重复(非句号,后面跟句号)两次,然后捕获非句号,你要的子串在那个捕获组中:
Identifier = c("NC.1.OA", "NC.1.OA.0", "NC.1.OA.1", "NC.1.OA.1.a", "NC.1.OA.1.b",
"NC.1.OA.1.c", "NC.1.OA.2", "NC.1.OA.2.0", "NC.1.OA.3", "NC.1.OA.4"
)
gsub("(?:[^.]+\.){2}([^.]+).*", "\1", Identifier)
输出:
[1] "OA" "OA" "OA" "OA" "OA" "OA" "OA" "OA" "OA" "OA"
具体来说,(?:[^.]+\.)
是先匹配非句点字符再匹配单个句点的组。组后的 {2}
表示前面的标记(组)重复两次 - 即 "non-periods, followed by a period, followed by non-periods, followed by a period."。然后,最后的 ([^.]+)
匹配第二个句点之后尽可能多的非句点字符,从而匹配第二个句点和第三个句点(或字符串末尾)之间的非句点。
我们可以尝试 stringr
来:
Identifier = c("NC.1.OA", "NC.1.OA.0", "NC.1.OA.1", "NC.1.OA.1.a", "NC.1.OA.1.b",
"NC.1.OA.1.c", "NC.1.OA.2", "NC.1.OA.2.0", "NC.1.OA.3", "NC.1.OA.4"
)
library(stringr)
str_extract(Identifier, ".OA.")
# [1] NA ".OA." ".OA." ".OA." ".OA." ".OA." ".OA." ".OA." ".OA." ".OA."
str_extract(Identifier, "OA")
# [1] "OA" "OA" "OA" "OA" "OA" "OA" "OA" "OA" "OA" "OA"
gsub('\.', '', str_extract(Identifier, ".OA.?"))
# [1] "OA" "OA" "OA" "OA" "OA" "OA" "OA" "OA" "OA" "OA"
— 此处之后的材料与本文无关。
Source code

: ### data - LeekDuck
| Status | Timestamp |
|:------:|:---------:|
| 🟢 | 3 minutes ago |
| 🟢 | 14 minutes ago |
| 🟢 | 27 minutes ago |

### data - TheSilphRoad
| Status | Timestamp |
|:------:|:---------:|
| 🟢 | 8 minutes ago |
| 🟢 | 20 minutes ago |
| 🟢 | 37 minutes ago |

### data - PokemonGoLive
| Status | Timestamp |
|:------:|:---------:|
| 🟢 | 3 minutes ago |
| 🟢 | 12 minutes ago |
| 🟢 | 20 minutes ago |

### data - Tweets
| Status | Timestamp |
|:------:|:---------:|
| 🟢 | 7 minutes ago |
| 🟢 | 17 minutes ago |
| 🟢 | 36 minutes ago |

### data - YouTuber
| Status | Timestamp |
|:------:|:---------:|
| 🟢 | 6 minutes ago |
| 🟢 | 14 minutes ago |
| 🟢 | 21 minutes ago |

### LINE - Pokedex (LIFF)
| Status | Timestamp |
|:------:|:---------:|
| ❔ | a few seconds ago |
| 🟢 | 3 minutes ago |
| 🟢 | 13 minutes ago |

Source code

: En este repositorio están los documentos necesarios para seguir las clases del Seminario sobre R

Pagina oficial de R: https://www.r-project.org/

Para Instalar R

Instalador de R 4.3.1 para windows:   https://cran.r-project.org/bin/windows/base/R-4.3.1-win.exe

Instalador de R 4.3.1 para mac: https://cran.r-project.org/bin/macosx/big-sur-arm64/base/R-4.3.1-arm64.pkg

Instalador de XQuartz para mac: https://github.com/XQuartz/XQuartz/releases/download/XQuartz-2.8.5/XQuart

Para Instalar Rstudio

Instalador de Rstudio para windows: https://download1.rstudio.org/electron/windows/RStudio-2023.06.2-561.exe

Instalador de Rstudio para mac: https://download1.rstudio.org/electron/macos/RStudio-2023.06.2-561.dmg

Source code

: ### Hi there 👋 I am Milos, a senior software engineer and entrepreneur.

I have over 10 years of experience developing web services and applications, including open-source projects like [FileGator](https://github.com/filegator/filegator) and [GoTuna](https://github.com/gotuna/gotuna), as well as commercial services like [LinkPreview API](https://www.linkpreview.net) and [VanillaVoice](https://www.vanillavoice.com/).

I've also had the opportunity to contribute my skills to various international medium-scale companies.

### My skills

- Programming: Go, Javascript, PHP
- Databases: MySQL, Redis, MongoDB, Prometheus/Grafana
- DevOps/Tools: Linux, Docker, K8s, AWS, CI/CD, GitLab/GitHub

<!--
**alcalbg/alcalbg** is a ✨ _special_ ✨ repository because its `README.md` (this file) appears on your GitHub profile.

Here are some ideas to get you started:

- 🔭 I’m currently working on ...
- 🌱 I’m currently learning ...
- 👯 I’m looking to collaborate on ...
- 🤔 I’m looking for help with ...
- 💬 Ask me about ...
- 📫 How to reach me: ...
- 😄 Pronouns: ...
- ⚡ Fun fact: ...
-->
regmatches(Identifier, gregexpr("OA", Identifier))
如果需要矢量,请包装 ?unlist
unlist(
regmatches(Identifier, gregexpr("OA", Identifier))
)
# [1] "OA" "OA" "OA" "OA" "OA" "OA" "OA" "OA" "OA" "OA"
我有一个名为 Identifier
的向量:
c("NC.1.OA", "NC.1.OA.0", "NC.1.OA.1", "NC.1.OA.1.a", "NC.1.OA.1.b",
"NC.1.OA.1.c", "NC.1.OA.2", "NC.1.OA.2.0", "NC.1.OA.3", "NC.1.OA.4"
)
我想提取 OA
我试过:
gsub(".*\.(.*)\..*", "\1", Identifier)
基本上,我想提取出第二节和第三节之间的文本。如果只有两个句点(NC.1.OA
),我想在第二个句点之后提取所有内容。
这是 sub
的替代方法,使用 strsplit
和 apply
:
sapply(Identifier, function(x) unlist(strsplit(x, "\."))[3])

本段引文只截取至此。